Top-tier video games usually take a long time and require a large budget to build — three to five years with an average cost of about $80 million.
The process to build blockchain-based video games, on the other hand, is different, Don Norbury, chief technology officer at Neon, told Blockworks.
Set in a dystopian world in the future, Shrapnel is currently being built on the Avalanche subnet and the Unreal 5 graphics game engine. What differentiates this game from other Web3 offerings is its level of community involvement and its distinct gaming finance (GameFi) mechanics, powered by NFTs.
The team behind Shrapnel, made up of entertainment veterans from HBO and Microsoft, have been working to include future players in the development of its gameplay, lore and NFT ecosystem.
For staff hailing from Web2 backgrounds, “engaging with the community, getting ideas back, sharing more than you traditionally would be comfortable sharing — just because you wanted to go through 18 iterations before it ever sees the light a day — has been tricky,” said Norbury, who is also the head of studio for Shrapnel.
The game is currently in pre-alpha development. The team will be sharing early access versions with focus group participants to get feedback beginning next spring — so a full public release could still be years away.

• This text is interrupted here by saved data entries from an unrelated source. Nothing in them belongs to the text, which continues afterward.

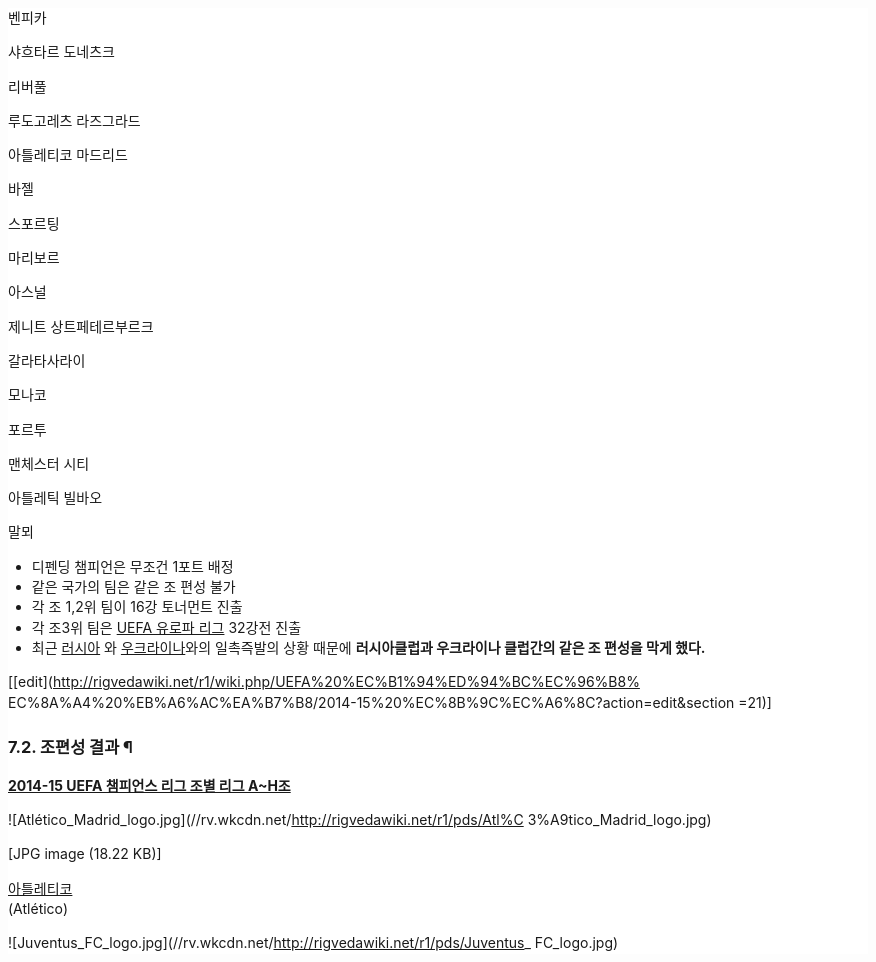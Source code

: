 벤피카

샤흐타르 도네츠크

리버풀

루도고레츠 라즈그라드

아틀레티코 마드리드

바젤

스포르팅

마리보르

아스널

제니트 상트페테르부르크

갈라타사라이

모나코

포르투

맨체스터 시티

아틀레틱 빌바오

말뫼

  * 디펜딩 챔피언은 무조건 1포트 배정
  * 같은 국가의 팀은 같은 조 편성 불가
  * 각 조 1,2위 팀이 16강 토너먼트 진출
  * 각 조3위 팀은 [UEFA 유로파 리그](UEFA%20%EC%9C%A0%EB%A1%9C%ED%8C%8C%20%EB%A6%AC%EA%B7%B8.md) 32강전 진출
  * 최근 [러시아](%EB%9F%AC%EC%8B%9C%EC%95%84.md) 와 [우크라이나](%EC%9A%B0%ED%81%AC%EB%9D%BC%EC%9D%B4%EB%82%98.md)와의 일촉즉발의 상황 때문에 **러시아클럽과 우크라이나 클럽간의 같은 조 편성을 막게 했다.**  

[[edit](http://rigvedawiki.net/r1/wiki.php/UEFA%20%EC%B1%94%ED%94%BC%EC%96%B8%
EC%8A%A4%20%EB%A6%AC%EA%B7%B8/2014-15%20%EC%8B%9C%EC%A6%8C?action=edit&section
=21)]

### 7.2. 조편성 결과 ¶

**[2014-15 UEFA 챔피언스 리그 조별 리그 A~H조](UEFA%20%EC%B1%94%ED%94%BC%EC%96%B8%EC%8A%A4%20%EB%A6%AC%EA%B7%B8/2014-15%20%EC%8B%9C%EC%A6%8C.md)**

![Atlético_Madrid_logo.jpg](//rv.wkcdn.net/http://rigvedawiki.net/r1/pds/Atl%C
3%A9tico_Madrid_logo.jpg)

[JPG image (18.22 KB)]

[아틀레티코](%ED%81%B4%EB%9F%BD%20%EC%95%84%ED%8B%80%EB%A0%88%ED%8B%B0%EC%BD%94%20%EB%8D%B0%20%EB%A7%88%EB%93%9C%EB%A6%AC%EB%93%9C.md)  
(Atlético)

![Juventus_FC_logo.jpg](//rv.wkcdn.net/http://rigvedawiki.net/r1/pds/Juventus_
FC_logo.jpg)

Potential players have been able to purchase an Operator avatar NFT, which represents a mercenary character in the Shrapnel universe. Holders received digital comic books created for each of the five available characters’ backstories at San Diego Comic-Con in July.
More recently, Shrapnel dropped a two-minute game trailer on Monday, similar to how a trailer is released in the lead up of a movie premiere.

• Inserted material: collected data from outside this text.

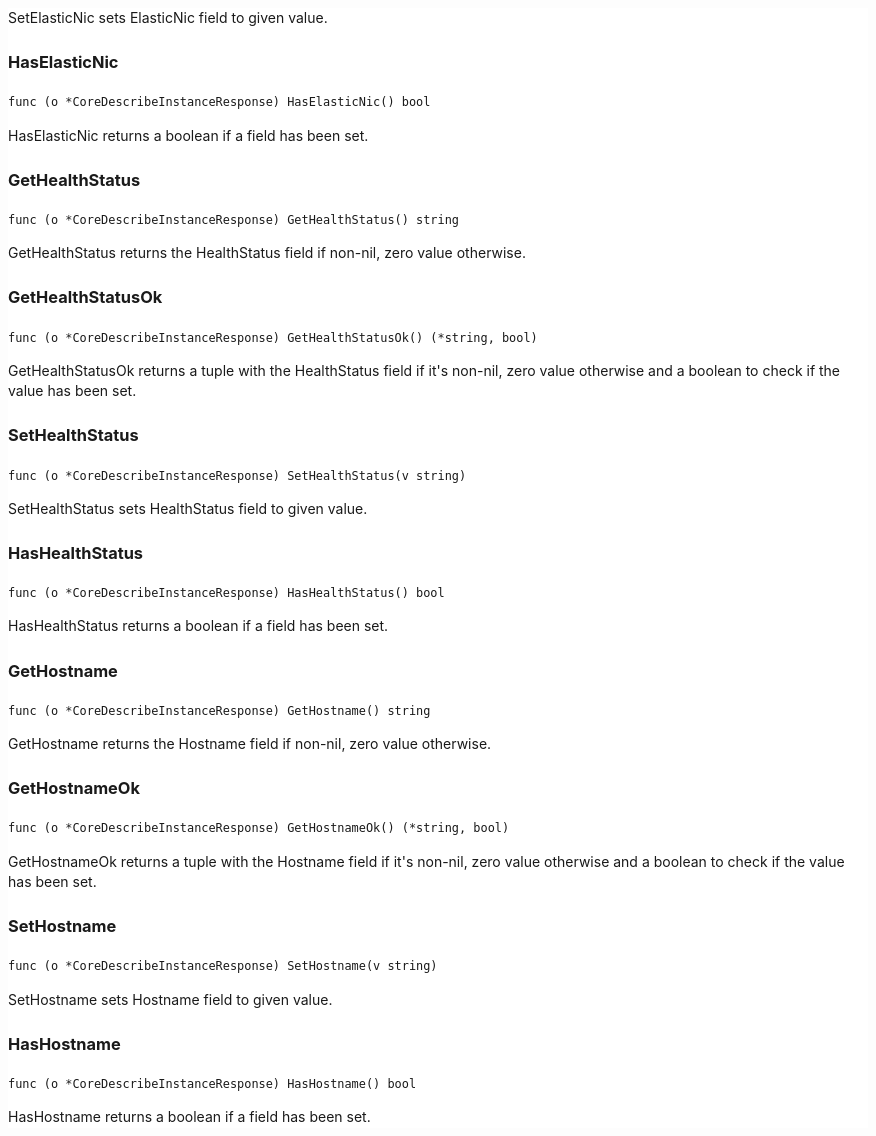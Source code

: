 SetElasticNic sets ElasticNic field to given value.

### HasElasticNic

`func (o *CoreDescribeInstanceResponse) HasElasticNic() bool`

HasElasticNic returns a boolean if a field has been set.

### GetHealthStatus

`func (o *CoreDescribeInstanceResponse) GetHealthStatus() string`

GetHealthStatus returns the HealthStatus field if non-nil, zero value otherwise.

### GetHealthStatusOk

`func (o *CoreDescribeInstanceResponse) GetHealthStatusOk() (*string, bool)`

GetHealthStatusOk returns a tuple with the HealthStatus field if it's non-nil, zero value otherwise
and a boolean to check if the value has been set.

### SetHealthStatus

`func (o *CoreDescribeInstanceResponse) SetHealthStatus(v string)`

SetHealthStatus sets HealthStatus field to given value.

### HasHealthStatus

`func (o *CoreDescribeInstanceResponse) HasHealthStatus() bool`

HasHealthStatus returns a boolean if a field has been set.

### GetHostname

`func (o *CoreDescribeInstanceResponse) GetHostname() string`

GetHostname returns the Hostname field if non-nil, zero value otherwise.

### GetHostnameOk

`func (o *CoreDescribeInstanceResponse) GetHostnameOk() (*string, bool)`

GetHostnameOk returns a tuple with the Hostname field if it's non-nil, zero value otherwise
and a boolean to check if the value has been set.

### SetHostname

`func (o *CoreDescribeInstanceResponse) SetHostname(v string)`

SetHostname sets Hostname field to given value.

### HasHostname

`func (o *CoreDescribeInstanceResponse) HasHostname() bool`

HasHostname returns a boolean if a field has been set.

Shrapnel to boast in-game crypto economy
Shrapnel also released the project’s economic white paper on Friday, outlining its gameplay and assets.

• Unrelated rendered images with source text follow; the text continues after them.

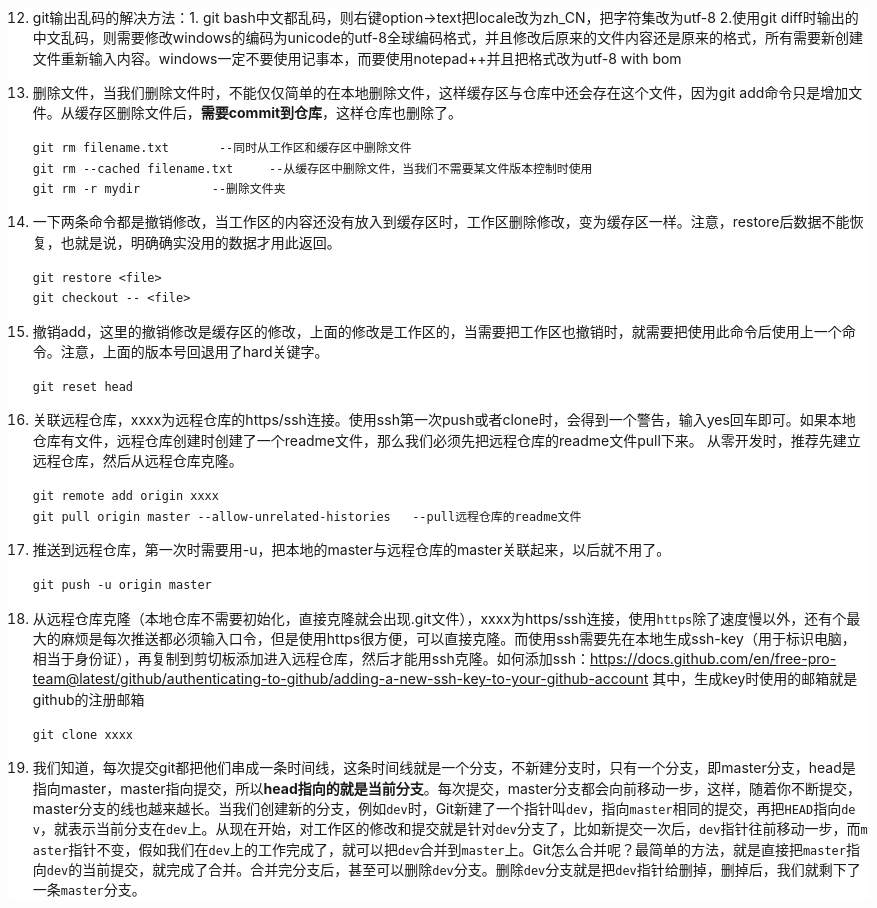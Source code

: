 12. git输出乱码的解决方法：1. git bash中文都乱码，则右键option->text把locale改为zh_CN，把字符集改为utf-8   2.使用git diff时输出的中文乱码，则需要修改windows的编码为unicode的utf-8全球编码格式，并且修改后原来的文件内容还是原来的格式，所有需要新创建文件重新输入内容。windows一定不要使用记事本，而要使用notepad++并且把格式改为utf-8 with bom

13. 删除文件，当我们删除文件时，不能仅仅简单的在本地删除文件，这样缓存区与仓库中还会存在这个文件，因为git add命令只是增加文件。从缓存区删除文件后，**需要commit到仓库**，这样仓库也删除了。   

    ```
    git rm filename.txt       --同时从工作区和缓存区中删除文件
    git rm --cached filename.txt     --从缓存区中删除文件，当我们不需要某文件版本控制时使用
    git rm -r mydir          --删除文件夹
    ```

    

14. 一下两条命令都是撤销修改，当工作区的内容还没有放入到缓存区时，工作区删除修改，变为缓存区一样。注意，restore后数据不能恢复，也就是说，明确确实没用的数据才用此返回。

    ```
    git restore <file>
    git checkout -- <file>
    ```

    

15. 撤销add，这里的撤销修改是缓存区的修改，上面的修改是工作区的，当需要把工作区也撤销时，就需要把使用此命令后使用上一个命令。注意，上面的版本号回退用了hard关键字。

    ```
    git reset head
    ```

    

16. 关联远程仓库，xxxx为远程仓库的https/ssh连接。使用ssh第一次push或者clone时，会得到一个警告，输入yes回车即可。如果本地仓库有文件，远程仓库创建时创建了一个readme文件，那么我们必须先把远程仓库的readme文件pull下来。  从零开发时，推荐先建立远程仓库，然后从远程仓库克隆。

    ```
    git remote add origin xxxx
    git pull origin master --allow-unrelated-histories   --pull远程仓库的readme文件
    ```

    

17. 推送到远程仓库，第一次时需要用-u，把本地的master与远程仓库的master关联起来，以后就不用了。

    ```
    git push -u origin master
    ```

    

18. 从远程仓库克隆（本地仓库不需要初始化，直接克隆就会出现.git文件），xxxx为https/ssh连接，使用`https`除了速度慢以外，还有个最大的麻烦是每次推送都必须输入口令，但是使用https很方便，可以直接克隆。而使用ssh需要先在本地生成ssh-key（用于标识电脑，相当于身份证），再复制到剪切板添加进入远程仓库，然后才能用ssh克隆。如何添加ssh：https://docs.github.com/en/free-pro-team@latest/github/authenticating-to-github/adding-a-new-ssh-key-to-your-github-account  其中，生成key时使用的邮箱就是github的注册邮箱

    ```
    git clone xxxx
    ```

    

19. 我们知道，每次提交git都把他们串成一条时间线，这条时间线就是一个分支，不新建分支时，只有一个分支，即master分支，head是指向master，master指向提交，所以**head指向的就是当前分支**。每次提交，master分支都会向前移动一步，这样，随着你不断提交，master分支的线也越来越长。当我们创建新的分支，例如`dev`时，Git新建了一个指针叫`dev`，指向`master`相同的提交，再把`HEAD`指向`dev`，就表示当前分支在`dev`上。从现在开始，对工作区的修改和提交就是针对`dev`分支了，比如新提交一次后，`dev`指针往前移动一步，而`master`指针不变，假如我们在`dev`上的工作完成了，就可以把`dev`合并到`master`上。Git怎么合并呢？最简单的方法，就是直接把`master`指向`dev`的当前提交，就完成了合并。合并完分支后，甚至可以删除`dev`分支。删除`dev`分支就是把`dev`指针给删掉，删掉后，我们就剩下了一条`master`分支。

The game itself is pitched to double as a platform for community-built maps with various sets of rules and gameplay styles, all based on a single-token economy based on SHRAP, an Avalanche-based governance token.
For what it’s worth, the trailer features a spacey character exploring a futuristic and dirty city, along with some gunplay. Stakeholders can fall into different categories — gamers, creators, curators and land owners.
Each user type can earn SHRAP rewards by surviving matches, creating NFTs or staking their tokens to receive two types of NFTs — vanity items and maps. Vanity items include gear, weapons, cosmetics and skins.
Maps are divided between game areas known as The Arena and The Podium. Stakeholders aim to get their own or favorite maps to the middle of The Podium by advertising them. As maps gain popularity and SHRAP stakers, they move closer to The Podium. Once in The Podium, players and stakers can partake in performance-based SHRAP incentives.
“We want the majority of the time people are playing Shrapnel to be on community maps, not the maps that we’re making,” Norbury said, adding that “a lot of the effort that we would be spending doing a narrative in a single-player campaign we’re spending on our tools pipeline.”
This rewards system requires dedication and skill to create high-quality maps that others will want to play, rather than just clicking-to-earn money. Any gas fees will be subsidized in the transaction fee.
Play-to-own
Shrapnel follows what it calls the play-to-own model.
This means that users effectively own the intellectual property (IP) for what they create and mint, but they are giving Shrapnel the license to use in-game, Norbury said about creating a “healthy-self sustainable ecosystem where people actually own and control the things they create.”
Shrapnel thus plans to attract and retain users via its content generation mechanism — finding, curating and promoting the best player-created vanity items and maps, as well as staking on them. A large user base would ensure a balanced supply and demand for SHRAP.
A token offering and the Shrapnel NFT marketplace are planned to launch within the next few months, according to Norbury.
The economic white paper stated that 3 billion SHRAP tokens will be created as the total token supply, which will never increase.The community will receive 33% of SHRAP tokens, 27% will be distributed to the team and its advisers, 20% will go to seed token holders and other stakeholders will receive the remaining 20%.
SHRAP utility includes voting rights on player-created content and on certain aspects of the Shrapnel protocol. Additionally, the team is still figuring out how validator nodes can take SHRAP as the gas token, subsidizing the gas fee to the end user.
The game will also build its own subnet for low latency. When asked why the AVAX subnet was chosen, Norbury listed the reasons of security, customizability, future proofing and computational power.
He also made the distinction between games like Axie Infinity that continuously require more people to come in in order to prop up the people that are already there.
“If you look at it from an economic perspective, there has to be a production principle to it. Something of value has to be produced, and then people have to desire or be willing to engage with it in various ways,” Norbury said.